Этим своим… кошелкам, сказала она.

Ты, со своей манией величия, сказала она.

Да кому ты блядь нужен и интересен, сказала она.

Вообще-то, я думал, что тебе, сказал я.

Молчание. Она умела жевать бесшумно. Не стучать дверьми. Я никогда не слышал, что она делает в туалете. Она была шумной, только когда хотела, чтобы ее слышали. И вот, я не слышал Алису сейчас. Взгляд, устремленный в стену.

Я думал, я тебе нужен, сказал я.

И я думал, что я тебе интересен, сказал я.

Ну вот, а теперь ты меня не слышишь, сказал я.

Чувствуя себя при этом, как после ожога. Когда руки трясутся и кожа начинает пульсировать. Сколько я не пытался себе перебороть, а у меня никогда не получалось не встать перед ней на колени. Я всегда подавал руку первым, всегда шел первым на мировую. Беда лишь в том, что она эту уже руку не принимала.

Алиса, сказал я.

А, сказала она.

Я тебе нужен, спросил я.

А сам-то как думаешь, сказала она.

Я хотел встать и сказать, что да.
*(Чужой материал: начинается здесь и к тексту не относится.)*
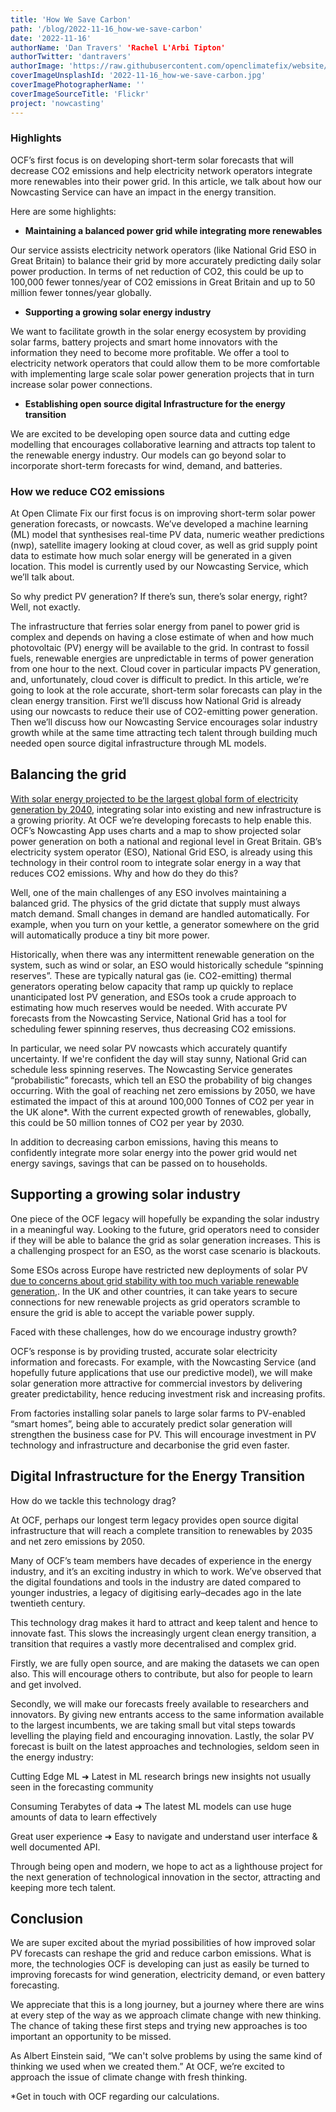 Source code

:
 ```yaml
---
title: 'How We Save Carbon'
path: '/blog/2022-11-16_how-we-save-carbon'
date: '2022-11-16'
authorName: 'Dan Travers' 'Rachel L'Arbi Tipton'
authorTwitter: 'dantravers'
authorImage: 'https://raw.githubusercontent.com/openclimatefix/website/master/src/images/people/kasia.png'
coverImageUnsplashId: '2022-11-16_how-we-save-carbon.jpg'
coverImagePhotographerName: ''
coverImageSourceTitle: 'Flickr'
project: 'nowcasting'
---
```


### Highlights
OCF’s first focus is on developing short-term solar forecasts that will decrease CO2 emissions and help electricity network operators integrate more renewables into their power grid. In this article, we talk about how our Nowcasting Service can have an impact in the energy transition. 

Here are some highlights: 

- **Maintaining a balanced power grid while integrating more renewables**

Our service assists electricity network operators (like National Grid ESO in Great Britain) to balance their grid by more accurately predicting daily solar power production. In terms of net reduction of CO2, this could be up to 100,000 fewer tonnes/year of CO2 emissions in Great Britain and up to 50 million fewer tonnes/year globally. 

- **Supporting a growing solar energy industry**

We want to facilitate growth in the solar energy ecosystem by providing solar farms, battery projects and smart home innovators with the information they need to become more profitable. We offer a tool to electricity network operators that could allow them to be more comfortable with implementing large scale solar power generation projects that in turn increase solar power connections.

- **Establishing open source digital Infrastructure for the energy transition**

We are excited to be developing open source data and cutting edge modelling that encourages collaborative learning and attracts top talent to the renewable energy industry. Our models can go beyond solar to incorporate short-term forecasts for wind, demand, and batteries.

### How we reduce CO2 emissions
 
At Open Climate Fix our first focus is on improving short-term solar power generation forecasts, or nowcasts. 
We’ve developed a machine learning (ML) model that synthesises real-time PV data, numeric weather predictions (nwp), satellite imagery looking at cloud cover, as well as grid supply point data to estimate how much solar energy will be generated in a given location. This model is currently used by our Nowcasting Service, which we’ll talk about. 

So why predict PV generation? If there’s sun, there’s solar energy, right? 
Well, not exactly. 

The infrastructure that ferries solar energy from panel to power grid is complex and depends on having a close estimate of when and how much photovoltaic (PV) energy will be available to the grid. In contrast to fossil fuels, renewable energies are unpredictable in terms of power generation from one hour to the next. Cloud cover in particular impacts PV generation, and, unfortunately, cloud cover is difficult to predict. 
In this article, we’re going to look at the role accurate, short-term solar forecasts can play in the clean energy transition. First we’ll discuss how National Grid is already using our nowcasts to reduce their use of CO2-emitting power generation. Then we’ll discuss how our Nowcasting Service encourages solar industry growth while at the same time attracting tech talent through building much needed open source digital infrastructure through ML models. 

## Balancing the grid

[With solar energy projected to be the largest global form of electricity generation by 2040](https://www.iea.org/reports/renewables-2020), integrating solar into existing and new infrastructure is a growing priority. At OCF we’re developing forecasts to help enable this. OCF’s Nowcasting App uses charts and a map to show projected solar power generation on both a national and regional level in Great Britain. GB’s electricity system operator (ESO), National Grid ESO, is already using this technology in their control room to integrate solar energy in a way that reduces CO2 emissions. 
Why and how do they do this? 

Well, one of the main challenges of any ESO involves maintaining a balanced grid. The physics of the grid dictate that supply must always match demand. Small changes in demand are handled automatically. For example, when you turn on your kettle, a generator somewhere on the grid will automatically produce a tiny bit more power. 

Historically, when there was any intermittent renewable generation on the system, such as wind or solar, an ESO would historically schedule “spinning reserves”. These are typically natural gas (ie. CO2-emitting) thermal generators operating below capacity that ramp up quickly to replace unanticipated lost PV generation, and ESOs took a crude approach to estimating how much reserves would be needed. With accurate PV forecasts from the Nowcasting Service, National Grid has a tool for scheduling fewer spinning reserves, thus decreasing CO2 emissions. 

In particular, we need solar PV nowcasts which accurately quantify uncertainty. If we're confident the day will stay sunny, National Grid can schedule less spinning reserves. The Nowcasting Service generates “probabilistic” forecasts, which tell an ESO the probability of big changes occurring. 
With the goal of reaching net zero emissions by 2050, we have estimated the impact of this at around 100,000 Tonnes of CO2 per year in the UK alone*. With the current expected growth of renewables, globally, this could be 50 million tonnes of CO2 per year by 2030. 

In addition to decreasing carbon emissions, having this means to confidently integrate more solar energy into the power grid would net energy savings, savings that can be passed on to households.

## Supporting a growing solar industry

One piece of the OCF legacy will hopefully be expanding the solar industry in a meaningful way. Looking to the future, grid operators need to consider if they will be able to balance the grid as solar generation increases. This is a challenging prospect for an ESO, as the worst case scenario is blackouts. 

Some ESOs across Europe have restricted new deployments of solar PV [due to concerns about grid stability with too much variable renewable generation](https://www.pv-tech.org/europe-facing-solar-implementation-gap-as-ember-calls-for-installs-to-double),. In the UK and other countries, it can take years to secure connections for new renewable projects as grid operators scramble to ensure the grid is able to accept the variable power supply.

Faced with these challenges, how do we encourage industry growth? 

OCF’s response is by providing trusted, accurate solar electricity information and forecasts. For example, with the Nowcasting Service (and hopefully future applications that use our predictive model), we will make solar generation more attractive for commercial investors by delivering greater predictability, hence reducing investment risk and increasing profits. 

From factories installing solar panels to large solar farms to PV-enabled “smart homes”, being able to accurately predict solar generation will strengthen the business case for PV. This will encourage investment in PV technology and infrastructure and decarbonise the grid even faster. 

## Digital Infrastructure for the Energy Transition

How do we tackle this technology drag?

At OCF, perhaps our longest term legacy provides open source digital infrastructure that will reach a complete transition to renewables by 2035 and net zero emissions by 2050.

Many of OCF’s team members have decades of experience in the energy industry, and it’s an exciting industry in which to work. We’ve observed that the digital foundations and tools in the industry are dated compared to younger industries, a legacy of digitising early–decades ago in the late twentieth century.

This technology drag makes it hard to attract and keep talent and hence to innovate fast. This slows the increasingly urgent clean energy transition, a transition that requires a vastly more decentralised and complex grid. 

Firstly, we are fully open source, and are making the datasets we can open also. This will encourage others to contribute, but also for people to learn and get involved. 

Secondly, we will make our forecasts freely available to researchers and innovators. By giving new entrants access to the same information available to the largest incumbents, we are taking small but vital steps towards levelling the playing field and encouraging innovation. 
Lastly, the solar PV forecast is built on the latest approaches and technologies, seldom seen in the energy industry: 

Cutting Edge ML ➜ Latest in ML research brings new insights not usually seen in the forecasting community

Consuming Terabytes of data ➜ The latest ML models can use huge amounts of data to learn effectively

Great user experience ➜ Easy to navigate and understand user interface & well documented API.

Through being open and modern, we hope to act as a lighthouse project for the next generation of technological innovation in the sector, attracting and keeping more tech talent.

## Conclusion

We are super excited about the myriad possibilities of how improved solar PV forecasts can reshape the grid and reduce carbon emissions. What is more, the technologies OCF is developing can just as easily be turned to improving forecasts for wind generation, electricity demand, or even battery forecasting. 

We appreciate that this is a long journey, but a journey where there are wins at every step of the way as we approach climate change with new thinking. The chance of taking these first steps and trying new approaches is too important an opportunity to be missed. 

As Albert Einstein said, “We can't solve problems by using the same kind of thinking we used when we created them.” At OCF, we’re excited to approach the issue of climate change with fresh thinking. 

*Get in touch with OCF regarding our calculations.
Просто сказать «да». Но я побоялся даже чуть – чуть открыться, потому что, едва стоило мне сделать это, как я получал превосходный крученый свинг. Удар для шибко умных, как описывал его мой тренер. Тебе кажется что ты закрыт, а в это время чуть сбоку, крученной подачей, приходит мощная оплеуха. Так что я сказал.

Я не знаю, сказал я.

Ты ведешь себя так, как будто нет, сказал я.

И пожалел о сказанном, она начала раздражаться у меня на глазах. Стоило ей увидеть, что я сдаю, как она налегала. Где тонко, там рвется, где пусто, туда льется. Недаром бойцы, увидев рассеченную бровь, бьют только и только туда. Слабое звено вылетает первым.

Вот как, сказала она.

Положила нож посреди еще каких-то приборов, которыми безуспешно пыталась заставить оперировать меня, – она сервировала стол как на банкет, даже когда речь шла о семейном ужине на двоих, – и подошла к окну. Раскрыла. Порыв ветра занес в комнату несколько листьев с ольхи, то и дело опадавшей нам в окна трухой со своих сережек. Холодало, шел дождь.

Алиса, встав ко мне спиной, выглянула в окно и замерла.

Приглашала ли она меня? И если да, то на что? Если бы я был женат на ней всего несколько лет, то решил бы, что продолжение следует. Но нет. Это было все. Она не собиралась мне ничего говорить, не намерена была продолжать или развивать тему. Она просто бросила в мой колодец горсть яда. Просто ужалила меня, как ядовитый паук жертву, и ушла. Дышать свежим воздухом. Чтобы, когда яд сделает свое дело, вернуться в нору, и не спеша съесть разложившееся мясо, – пудинг, тошнотворное желе, – в которое превратилось тело жертвы.